**Source material**
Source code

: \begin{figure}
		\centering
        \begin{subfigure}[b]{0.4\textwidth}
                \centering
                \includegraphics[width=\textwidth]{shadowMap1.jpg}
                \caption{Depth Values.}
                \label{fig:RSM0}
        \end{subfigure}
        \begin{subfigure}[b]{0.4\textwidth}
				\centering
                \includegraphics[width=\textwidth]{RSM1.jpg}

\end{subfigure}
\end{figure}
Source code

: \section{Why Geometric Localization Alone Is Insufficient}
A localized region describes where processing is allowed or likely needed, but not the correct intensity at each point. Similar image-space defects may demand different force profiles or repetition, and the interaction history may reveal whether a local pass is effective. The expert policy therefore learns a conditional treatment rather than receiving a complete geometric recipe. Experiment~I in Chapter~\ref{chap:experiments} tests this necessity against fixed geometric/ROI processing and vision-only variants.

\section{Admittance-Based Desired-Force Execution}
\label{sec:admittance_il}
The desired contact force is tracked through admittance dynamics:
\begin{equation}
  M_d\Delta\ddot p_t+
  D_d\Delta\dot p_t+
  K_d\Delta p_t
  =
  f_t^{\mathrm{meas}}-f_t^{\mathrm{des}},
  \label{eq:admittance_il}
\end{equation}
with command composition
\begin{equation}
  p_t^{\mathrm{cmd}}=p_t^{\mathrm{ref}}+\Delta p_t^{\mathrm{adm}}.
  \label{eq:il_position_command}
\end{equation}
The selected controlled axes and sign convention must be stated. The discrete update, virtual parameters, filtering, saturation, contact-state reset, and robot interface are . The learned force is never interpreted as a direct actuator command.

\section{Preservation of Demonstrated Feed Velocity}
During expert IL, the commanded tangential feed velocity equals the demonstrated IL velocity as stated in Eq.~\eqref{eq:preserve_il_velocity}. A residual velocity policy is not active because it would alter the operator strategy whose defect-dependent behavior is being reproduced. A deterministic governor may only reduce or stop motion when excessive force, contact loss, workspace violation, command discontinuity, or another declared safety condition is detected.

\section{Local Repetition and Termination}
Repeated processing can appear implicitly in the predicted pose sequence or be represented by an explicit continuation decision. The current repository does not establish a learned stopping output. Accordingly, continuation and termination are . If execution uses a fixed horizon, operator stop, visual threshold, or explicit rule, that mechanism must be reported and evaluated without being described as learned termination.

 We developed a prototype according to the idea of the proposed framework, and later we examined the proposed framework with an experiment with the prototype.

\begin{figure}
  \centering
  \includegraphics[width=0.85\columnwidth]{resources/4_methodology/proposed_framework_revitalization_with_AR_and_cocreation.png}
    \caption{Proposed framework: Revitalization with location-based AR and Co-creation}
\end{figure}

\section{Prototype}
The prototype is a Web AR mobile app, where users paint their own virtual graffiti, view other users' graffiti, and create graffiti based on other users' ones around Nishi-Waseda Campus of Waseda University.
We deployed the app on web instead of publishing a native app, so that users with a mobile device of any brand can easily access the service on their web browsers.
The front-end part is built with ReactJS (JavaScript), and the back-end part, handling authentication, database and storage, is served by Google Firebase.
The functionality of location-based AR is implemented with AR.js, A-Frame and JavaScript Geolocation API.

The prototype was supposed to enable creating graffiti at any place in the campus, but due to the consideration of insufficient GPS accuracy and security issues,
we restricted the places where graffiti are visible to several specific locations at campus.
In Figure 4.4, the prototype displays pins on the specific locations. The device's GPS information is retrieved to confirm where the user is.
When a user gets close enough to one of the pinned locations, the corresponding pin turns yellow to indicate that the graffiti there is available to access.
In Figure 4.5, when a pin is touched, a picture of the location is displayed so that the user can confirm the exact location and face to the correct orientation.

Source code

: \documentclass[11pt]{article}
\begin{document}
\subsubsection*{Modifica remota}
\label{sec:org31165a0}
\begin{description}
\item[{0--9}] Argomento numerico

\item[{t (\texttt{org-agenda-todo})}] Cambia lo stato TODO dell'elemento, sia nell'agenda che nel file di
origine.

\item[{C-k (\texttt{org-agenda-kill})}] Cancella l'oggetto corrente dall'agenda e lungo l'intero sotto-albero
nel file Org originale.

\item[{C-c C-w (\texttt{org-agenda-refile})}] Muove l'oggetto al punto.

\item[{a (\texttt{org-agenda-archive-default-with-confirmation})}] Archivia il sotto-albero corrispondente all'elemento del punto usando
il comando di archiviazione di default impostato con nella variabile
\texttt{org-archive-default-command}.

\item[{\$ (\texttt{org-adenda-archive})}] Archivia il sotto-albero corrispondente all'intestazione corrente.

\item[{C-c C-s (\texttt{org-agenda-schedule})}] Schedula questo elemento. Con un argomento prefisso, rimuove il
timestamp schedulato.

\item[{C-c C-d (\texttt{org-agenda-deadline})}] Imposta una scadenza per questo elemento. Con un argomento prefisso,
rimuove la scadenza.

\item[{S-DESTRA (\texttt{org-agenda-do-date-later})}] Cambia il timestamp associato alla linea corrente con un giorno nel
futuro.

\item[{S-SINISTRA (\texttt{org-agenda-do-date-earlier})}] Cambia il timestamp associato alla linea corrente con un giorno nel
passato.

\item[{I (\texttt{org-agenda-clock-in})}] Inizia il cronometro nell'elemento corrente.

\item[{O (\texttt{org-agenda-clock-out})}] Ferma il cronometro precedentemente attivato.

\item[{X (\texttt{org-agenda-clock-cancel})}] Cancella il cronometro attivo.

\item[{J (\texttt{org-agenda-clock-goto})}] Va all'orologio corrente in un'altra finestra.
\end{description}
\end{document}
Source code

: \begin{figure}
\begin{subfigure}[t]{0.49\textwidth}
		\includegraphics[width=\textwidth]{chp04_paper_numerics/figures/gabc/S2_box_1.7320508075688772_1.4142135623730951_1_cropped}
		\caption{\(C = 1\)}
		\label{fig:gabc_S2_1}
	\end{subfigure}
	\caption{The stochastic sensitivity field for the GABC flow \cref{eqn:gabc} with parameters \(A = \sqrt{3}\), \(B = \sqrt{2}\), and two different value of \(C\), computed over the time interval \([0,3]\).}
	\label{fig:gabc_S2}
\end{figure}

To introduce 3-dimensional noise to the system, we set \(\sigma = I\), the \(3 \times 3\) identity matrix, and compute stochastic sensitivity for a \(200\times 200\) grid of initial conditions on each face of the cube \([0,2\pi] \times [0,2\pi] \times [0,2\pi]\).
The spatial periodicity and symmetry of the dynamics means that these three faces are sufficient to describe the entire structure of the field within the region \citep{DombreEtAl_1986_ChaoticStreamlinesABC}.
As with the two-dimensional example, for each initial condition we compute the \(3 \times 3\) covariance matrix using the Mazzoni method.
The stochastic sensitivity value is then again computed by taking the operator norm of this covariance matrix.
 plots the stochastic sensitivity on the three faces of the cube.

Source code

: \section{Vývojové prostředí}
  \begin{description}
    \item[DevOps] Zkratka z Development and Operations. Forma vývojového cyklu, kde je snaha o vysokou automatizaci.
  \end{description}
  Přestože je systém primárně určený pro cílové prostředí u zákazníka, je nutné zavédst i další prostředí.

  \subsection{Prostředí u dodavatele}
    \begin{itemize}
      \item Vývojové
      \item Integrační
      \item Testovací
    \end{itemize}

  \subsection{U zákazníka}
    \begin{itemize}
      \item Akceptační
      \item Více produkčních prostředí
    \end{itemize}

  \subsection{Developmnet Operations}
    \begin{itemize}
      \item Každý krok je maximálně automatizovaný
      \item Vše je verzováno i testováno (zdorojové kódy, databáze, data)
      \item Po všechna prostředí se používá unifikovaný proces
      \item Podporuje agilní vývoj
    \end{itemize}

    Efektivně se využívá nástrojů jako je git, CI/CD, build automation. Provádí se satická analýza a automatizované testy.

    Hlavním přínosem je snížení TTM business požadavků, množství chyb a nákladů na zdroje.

**Required action**
Where a line in the material above holds "different", copy that line.

**Written answer**
A localized region describes where processing is allowed or likely needed, but not the correct intensity at each point. Similar image-space defects may demand different force profiles or repetition, and the interaction history may reveal whether a local pass is effective. The expert policy therefore learns a conditional treatment rather than receiving a complete geometric recipe. Experiment~I in Chapter~\ref{chap:experiments} tests this necessity against fixed geometric/ROI processing and vision-only variants.
	\caption{The stochastic sensitivity field for the GABC flow \cref{eqn:gabc} with parameters \(A = \sqrt{3}\), \(B = \sqrt{2}\), and two different value of \(C\), computed over the time interval \([0,3]\).}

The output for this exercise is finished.